Art. 14) Zone di soccorso
Il territorio di pertinenza di ciascun S.R. o S.P. è ricoperto da una o più Zone di soccorso, alpino e speleologico. Il numero ed i confini delle Zone di soccorso vengono definiti dal Consiglio dei S.R. o S.P. e sono sottoposti all'approvazione del Consiglio nazionale del C.N.S.A.S.
Le Zone possono essere di soccorso alpino o speleologico, o bivalenti, allorquando ritenuto opportuno in base alle esigenze territoriali.

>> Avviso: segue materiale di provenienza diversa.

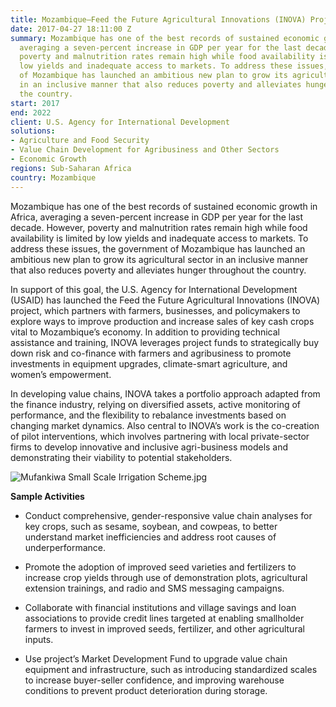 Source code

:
 ```yaml
---
title: Mozambique—Feed the Future Agricultural Innovations (INOVA) Project Description
date: 2017-04-27 18:11:00 Z
summary: Mozambique has one of the best records of sustained economic growth in Africa,
  averaging a seven-percent increase in GDP per year for the last decade. However,
  poverty and malnutrition rates remain high while food availability is limited by
  low yields and inadequate access to markets. To address these issues, the government
  of Mozambique has launched an ambitious new plan to grow its agricultural sector
  in an inclusive manner that also reduces poverty and alleviates hunger throughout
  the country.
start: 2017
end: 2022
client: U.S. Agency for International Development
solutions:
- Agriculture and Food Security
- Value Chain Development for Agribusiness and Other Sectors
- Economic Growth
regions: Sub-Saharan Africa
country: Mozambique
---
```


Mozambique has one of the best records of sustained economic growth in Africa, averaging a seven-percent increase in GDP per year for the last decade. However, poverty and malnutrition rates remain high while food availability is limited by low yields and inadequate access to markets. To address these issues, the government of Mozambique has launched an ambitious new plan to grow its agricultural sector in an inclusive manner that also reduces poverty and alleviates hunger throughout the country.

In support of this goal, the U.S. Agency for International Development (USAID) has launched the Feed the Future Agricultural Innovations (INOVA) project, which partners with farmers, businesses, and policymakers to explore ways to improve production and increase sales of key cash crops vital to Mozambique’s economy. In addition to providing technical assistance and training, INOVA leverages project funds to strategically buy down risk and co-finance with farmers and agribusiness to promote investments in equipment upgrades, climate-smart agriculture, and women’s empowerment.

In developing value chains, INOVA takes a portfolio approach adapted from the finance industry, relying on diversified assets, active monitoring of performance, and the flexibility to rebalance investments based on changing market dynamics. Also central to INOVA’s work is the co-creation of pilot interventions, which involves partnering with local private-sector firms to develop innovative and inclusive agri-business models and demonstrating their viability to potential stakeholders.

![Mufankiwa Small Scale Irrigation Scheme.jpg](/uploads/Mufankiwa%20Small%20Scale%20Irrigation%20Scheme.jpg)

**Sample Activities**

* Conduct comprehensive, gender-responsive value chain analyses for key crops, such as sesame, soybean, and cowpeas, to better understand market inefficiencies and address root causes of underperformance.

* Promote the adoption of improved seed varieties and fertilizers to increase crop yields through use of demonstration plots, agricultural extension trainings, and radio and SMS messaging campaigns.

* Collaborate with financial institutions and village savings and loan associations to provide credit lines targeted at enabling smallholder farmers to invest in improved seeds, fertilizer, and other agricultural inputs.

* Use project’s Market Development Fund to upgrade value chain equipment and infrastructure, such as introducing standardized scales to increase buyer-seller confidence, and improving warehouse conditions to prevent product deterioration during storage. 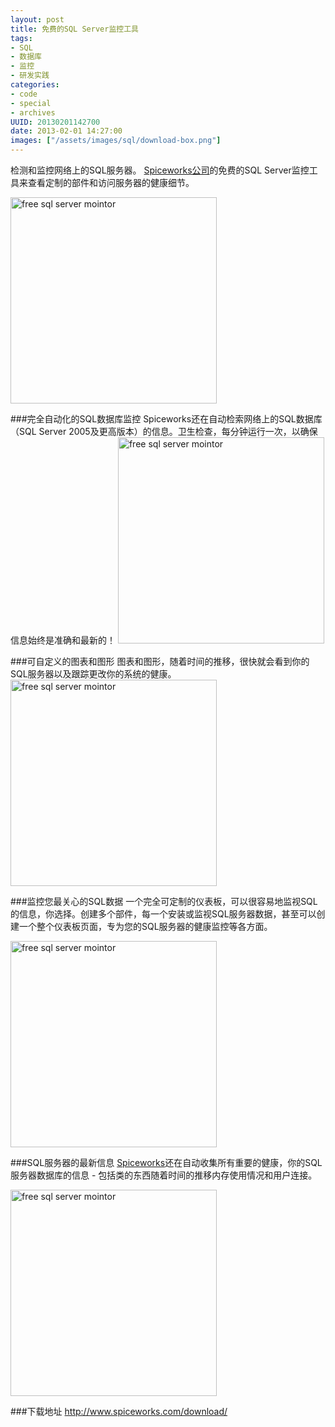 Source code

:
 ```yaml
--- 
layout: post
title: 免费的SQL Server监控工具
tags: 
- SQL
- 数据库
- 监控
- 研发实践
categories:
- code
- special
- archives
UUID: 20130201142700
date: 2013-02-01 14:27:00
images: ["/assets/images/sql/download-box.png"]
---
```


检测和监控网络上的SQL服务器。  <a href="http://www.spiceworks.com/download/" alt="free sql server mointor">Spiceworks公司</a>的免费的SQL Server监控工具来查看定制的部件和访问服务器的健康细节。

<a href="{{site.static_url}}/assets/images/sql/screen1.png" rel="prettyPhoto[{{page.UUID}}]" alt="free sql server mointor" >
<img src="{{site.static_url}}/assets/images/sql/screen1.png" width="330px"  alt="free sql server mointor" class="img-center" />
</a>

###完全自动化的SQL数据库监控
Spiceworks还在自动检索网络上的SQL数据库（SQL Server 2005及更高版本）的信息。卫生检查，每分钟运行一次，以确保信息始终是准确和最新的！
<a href="{{site.static_url}}/assets/images/sql/screen2.png" rel="prettyPhoto[{{page.UUID}}]" alt="free sql server mointor" >
<img src="{{site.static_url}}/assets/images/sql/screen2.png" width="330px"  alt="free sql server mointor" class="img-center" />
</a>

###可自定义的图表和图形
图表和图形，随着时间的推移，很快就会看到你的SQL服务器以及跟踪更改你的系统的健康。
<a href="{{site.static_url}}/assets/images/sql/screen3.png" rel="prettyPhoto[{{page.UUID}}]" alt="free sql server mointor" >
<img src="{{site.static_url}}/assets/images/sql/screen3.png" width="330px"  alt="free sql server mointor" class="img-center" />
</a>


###监控您最关心的SQL数据
一个完全可定制的仪表板，可以很容易地监视SQL的信息，你选择。创建多个部件，每一个安装或监视SQL服务器数据，甚至可以创建一个整个仪表板页面，专为您的SQL服务器的健康监控等各方面。

<a href="{{site.static_url}}/assets/images/sql/screen4.png" rel="prettyPhoto[{{page.UUID}}]" alt="free sql server mointor" >
<img src="{{site.static_url}}/assets/images/sql/screen4.png" width="330px"  alt="free sql server mointor" class="img-center" />
</a>

###SQL服务器的最新信息
 <a href="http://www.spiceworks.com/download/" alt="free sql server mointor">Spiceworks</a>还在自动收集所有重要的健康，你的SQL服务器数据库的信息 - 包括类的东西随着时间的推移内存使用情况和用户连接。

<a href="{{site.static_url}}/assets/images/sql/screen5.png" rel="prettyPhoto[{{page.UUID}}]" alt="free sql server mointor" >
<img src="{{site.static_url}}/assets/images/sql/screen5.png" width="330px"  alt="free sql server mointor" class="img-center" />
</a>

###<span style="color:read">下载地址</span>
<a href="http://www.spiceworks.com/download/" alt="free sql server mointor">http://www.spiceworks.com/download/</a>
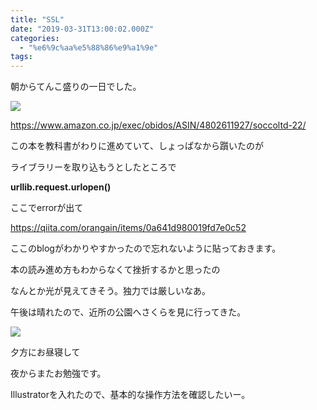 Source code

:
 ```yaml
---
title: "SSL"
date: "2019-03-31T13:00:02.000Z"
categories: 
  - "%e6%9c%aa%e5%88%86%e9%a1%9e"
tags: 
---
```


朝からてんこ盛りの一日でした。

![](/images/2019-03-31-20-32-38711943190789495561.jpg)

https://www.amazon.co.jp/exec/obidos/ASIN/4802611927/soccoltd-22/

この本を教科書がわりに進めていて、しょっぱなから躓いたのが

ライブラリーを取り込もうとしたところで

**urllib.request.urlopen()**

ここでerrorが出て

https://qiita.com/orangain/items/0a641d980019fd7e0c52

ここのblogがわかりやすかったので忘れないように貼っておきます。

本の読み進め方もわからなくて挫折するかと思ったの

なんとか光が見えてきそう。独力では厳しいなあ。

午後は晴れたので、近所の公園へさくらを見に行ってきた。

![](/images/2019-03-31-15-43-05793420435032883031.jpg)

夕方にお昼寝して

夜からまたお勉強です。

Illustratorを入れたので、基本的な操作方法を確認したいー。
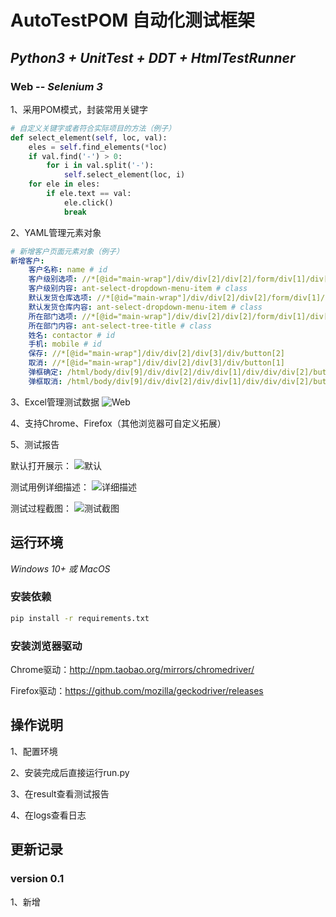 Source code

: # AutoTestPOM 自动化测试框架
## _Python3 + UnitTest + DDT + HtmlTestRunner_
### Web -- _Selenium 3_

1、采用POM模式，封装常用关键字
```python
# 自定义关键字或者符合实际项目的方法（例子）
def select_element(self, loc, val):
    eles = self.find_elements(*loc)
    if val.find('-') > 0:
        for i in val.split('-'):
            self.select_element(loc, i)
    for ele in eles:
        if ele.text == val:
            ele.click()
            break
```
2、YAML管理元素对象
```yaml
# 新增客户页面元素对象（例子）
新增客户:
    客户名称: name # id
    客户级别选项: //*[@id="main-wrap"]/div/div[2]/div[2]/form/div[1]/div[2]/div[1]/div[2]/div
    客户级别内容: ant-select-dropdown-menu-item # class
    默认发货仓库选项: //*[@id="main-wrap"]/div/div[2]/div[2]/form/div[1]/div[2]/div[2]/div[2]/div/div
    默认发货仓库内容: ant-select-dropdown-menu-item # class
    所在部门选项: //*[@id="main-wrap"]/div/div[2]/div[2]/form/div[1]/div[1]/div[3]/div[1]/div/div[2]
    所在部门内容: ant-select-tree-title # class
    姓名: contactor # id
    手机: mobile # id
    保存: //*[@id="main-wrap"]/div/div[2]/div[3]/div/button[2]
    取消: //*[@id="main-wrap"]/div/div[2]/div[3]/div/button[1]
    弹框确定: /html/body/div[9]/div/div[2]/div/div[1]/div/div/div[2]/button[2]/span
    弹框取消: /html/body/div[9]/div/div[2]/div/div[1]/div/div/div[2]/button[1]/span
```
3、Excel管理测试数据
![Web](数据管理.png)

4、支持Chrome、Firefox（其他浏览器可自定义拓展）

5、测试报告

默认打开展示：
![默认](测试报告默认展示.png)

测试用例详细描述：
![详细描述](测试用例详细情况描述.png)

测试过程截图：
![测试截图](测试截图.png)

## 运行环境
_Windows 10+ 或 MacOS_

### 安装依赖
```bash
pip install -r requirements.txt
```

### 安装浏览器驱动
Chrome驱动：http://npm.taobao.org/mirrors/chromedriver/

Firefox驱动：https://github.com/mozilla/geckodriver/releases

## 操作说明
1、配置环境

2、安装完成后直接运行run.py

3、在result查看测试报告

4、在logs查看日志

##  更新记录
### version 0.1
1、新增
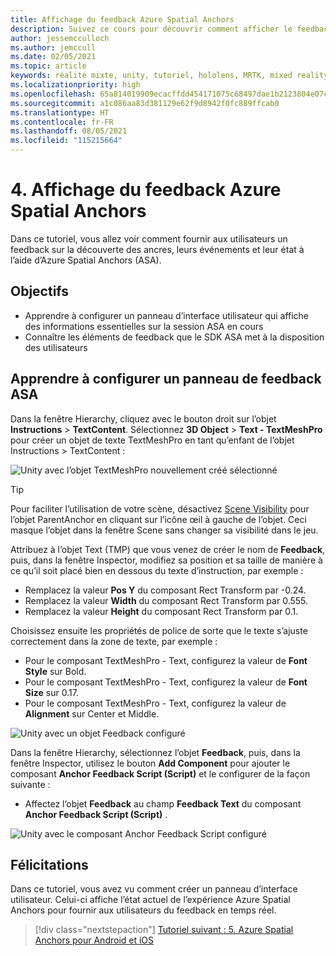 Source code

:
 ```yaml
---
title: Affichage du feedback Azure Spatial Anchors
description: Suivez ce cours pour découvrir comment afficher le feedback Azure Spatial Anchors dans une application de réalité mixte.
author: jessemcculloch
ms.author: jemccull
ms.date: 02/05/2021
ms.topic: article
keywords: réalité mixte, unity, tutoriel, hololens, MRTK, mixed reality toolkit, UWP, ancres spatiales Azure, sessions, éléments de feedback
ms.localizationpriority: high
ms.openlocfilehash: 65a814019909ecacffdd454171075c68497dae1b2123804e07ced1d7e100fdd8
ms.sourcegitcommit: a1c086aa83d381129e62f9d8942f0fc889ffcab0
ms.translationtype: HT
ms.contentlocale: fr-FR
ms.lasthandoff: 08/05/2021
ms.locfileid: "115215664"
---
```

# <a name="4-displaying-feedback-from-azure-spatial-anchors"></a>4. Affichage du feedback Azure Spatial Anchors

Dans ce tutoriel, vous allez voir comment fournir aux utilisateurs un feedback sur la découverte des ancres, leurs événements et leur état à l’aide d’Azure Spatial Anchors (ASA).

## <a name="objectives"></a>Objectifs

* Apprendre à configurer un panneau d’interface utilisateur qui affiche des informations essentielles sur la session ASA en cours
* Connaître les éléments de feedback que le SDK ASA met à la disposition des utilisateurs

## <a name="setting-up-asa-feedback-panel"></a>Apprendre à configurer un panneau de feedback ASA

Dans la fenêtre Hierarchy, cliquez avec le bouton droit sur l’objet **Instructions** > **TextContent**. Sélectionnez **3D Object** > **Text - TextMeshPro** pour créer un objet de texte TextMeshPro en tant qu’enfant de l’objet Instructions > TextContent :

![Unity avec l’objet TextMeshPro nouvellement créé sélectionné](images/mr-learning-asa/asa-04-section1-step1-1.png)

> [!TIP]
> Pour faciliter l’utilisation de votre scène, désactivez <a href="https://docs.unity3d.com/Manual/SceneVisibility.html" target="_blank">Scene Visibility</a> pour l’objet ParentAnchor en cliquant sur l’icône œil à gauche de l’objet. Ceci masque l’objet dans la fenêtre Scene sans changer sa visibilité dans le jeu.

Attribuez à l’objet Text (TMP) que vous venez de créer le nom de **Feedback**, puis, dans la fenêtre Inspector, modifiez sa position et sa taille de manière à ce qu’il soit placé bien en dessous du texte d’instruction, par exemple :

* Remplacez la valeur **Pos Y** du composant Rect Transform par -0.24.
* Remplacez la valeur **Width** du composant Rect Transform par 0.555.
* Remplacez la valeur **Height** du composant Rect Transform par 0.1.

Choisissez ensuite les propriétés de police de sorte que le texte s’ajuste correctement dans la zone de texte, par exemple :

* Pour le composant TextMeshPro - Text, configurez la valeur de **Font Style** sur Bold.
* Pour le composant TextMeshPro - Text, configurez la valeur de **Font Size** sur 0.17.
* Pour le composant TextMeshPro - Text, configurez la valeur de **Alignment** sur Center et Middle.

![Unity avec un objet Feedback configuré](images/mr-learning-asa/asa-04-section1-step1-2.png)

Dans la fenêtre Hierarchy, sélectionnez l’objet **Feedback**, puis, dans la fenêtre Inspector, utilisez le bouton **Add Component** pour ajouter le composant **Anchor Feedback Script (Script)** et le configurer de la façon suivante :

* Affectez l’objet **Feedback** au champ **Feedback Text** du composant **Anchor Feedback Script (Script)** .

![Unity avec le composant Anchor Feedback Script configuré](images/mr-learning-asa/asa-04-section1-step1-3.png)

## <a name="congratulations"></a>Félicitations

Dans ce tutoriel, vous avez vu comment créer un panneau d’interface utilisateur. Celui-ci affiche l’état actuel de l’expérience Azure Spatial Anchors pour fournir aux utilisateurs du feedback en temps réel.

> [!div class="nextstepaction"]
> [Tutoriel suivant : 5. Azure Spatial Anchors pour Android et iOS](mr-learning-asa-05.md)
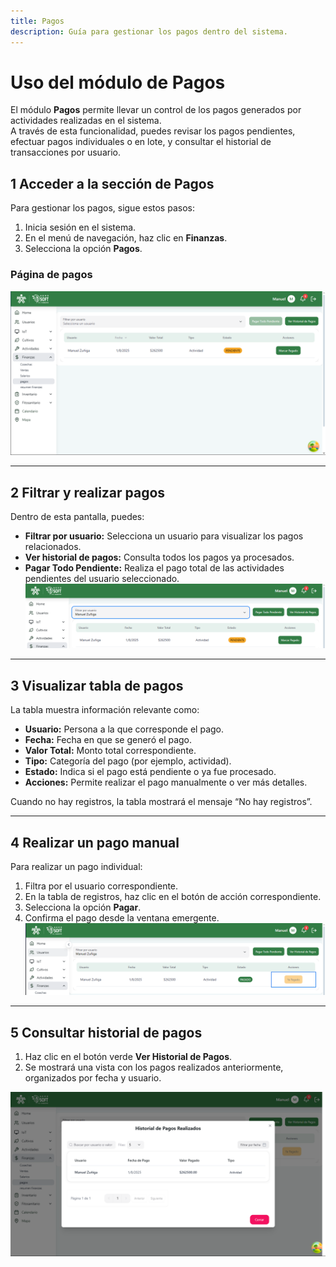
 ```yaml
---
title: Pagos
description: Guía para gestionar los pagos dentro del sistema.
---
```


# Uso del módulo de Pagos

El módulo **Pagos** permite llevar un control de los pagos generados por actividades realizadas en el sistema.  
A través de esta funcionalidad, puedes revisar los pagos pendientes, efectuar pagos individuales o en lote, y consultar el historial de transacciones por usuario.

## 1️ Acceder a la sección de Pagos

Para gestionar los pagos, sigue estos pasos:

1. Inicia sesión en el sistema.
2. En el menú de navegación, haz clic en **Finanzas**.
3. Selecciona la opción **Pagos**.

### Página de pagos  
![Vista de la sección de pagos](../../../../src/assets/finanzas/p1.png)

---

## 2️ Filtrar y realizar pagos

Dentro de esta pantalla, puedes:

- **Filtrar por usuario:** Selecciona un usuario para visualizar los pagos relacionados.
- **Ver historial de pagos:** Consulta todos los pagos ya procesados.
- **Pagar Todo Pendiente:** Realiza el pago total de las actividades pendientes del usuario seleccionado.
![Vista de la sección de pagos](../../../../src/assets/finanzas/p2.png)
---

## 3️ Visualizar tabla de pagos

La tabla muestra información relevante como:

- **Usuario:** Persona a la que corresponde el pago.
- **Fecha:** Fecha en que se generó el pago.
- **Valor Total:** Monto total correspondiente.
- **Tipo:** Categoría del pago (por ejemplo, actividad).
- **Estado:** Indica si el pago está pendiente o ya fue procesado.
- **Acciones:** Permite realizar el pago manualmente o ver más detalles.

Cuando no hay registros, la tabla mostrará el mensaje “No hay registros”.

---

## 4️ Realizar un pago manual

Para realizar un pago individual:

1. Filtra por el usuario correspondiente.
2. En la tabla de registros, haz clic en el botón de acción correspondiente.
3. Selecciona la opción **Pagar**.
4. Confirma el pago desde la ventana emergente.
![Vista de la sección de pagos](../../../../src/assets/finanzas/p3.png)
---

## 5️ Consultar historial de pagos

1. Haz clic en el botón verde **Ver Historial de Pagos**.
2. Se mostrará una vista con los pagos realizados anteriormente, organizados por fecha y usuario.

![Vista de la sección de pagos](../../../../src/assets/finanzas/p4.png)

Art. 15) Stazioni di soccorso
I soci di ciascuna Zona sono inquadrati su base territoriale in Stazioni di soccorso, rispettivamente alpine o speleologiche, o speleo-alpinistiche qualora ritenuto opportuno in base alle esigenze locali.
L’Assemblea dei soci ordinari di ciascuna Stazione elegge ogni tre anni un Capostazione, preposto al regolare funzionamento del servizio sul territorio di sua competenza, nonché uno o più Vice capistazione.

Art. 16) Consiglio di Zona
Nelle Zone articolate in più di una Stazione di soccorso si costituisce il Consiglio di Zona, composto almeno dai Capi stazione di quella Zona, nonché dal Delegato di Zona e da uno o più Vice delegati secondo quanto previsto dal Regolamento generale.

Art. 17) Delegati di Zona
I Delegati di Zona ed i Vice delegati vengono eletti ogni tre anni dal Consiglio di Zona ovvero, qualora questo non sia costituito, dall’Assemblea dei soci della Stazione.
Al Delegato di Zona spettano l’organizzazione generale dell’attività, il coordinamento e la direzione delle attività addestrative ed operative e l’amministrazione dei beni e del patrimonio del Soccorso nella Zona di sua pertinenza.
Risponde in via diretta delle attività operative al Presidente regionale, e al Consiglio regionale per quanto riguarda l’organizzazione generale. 
Resta salvo quanto previsto dal Regolamento del Coordinamento speleologico per le Zone e gli interventi di pertinenza di quest’ultimo.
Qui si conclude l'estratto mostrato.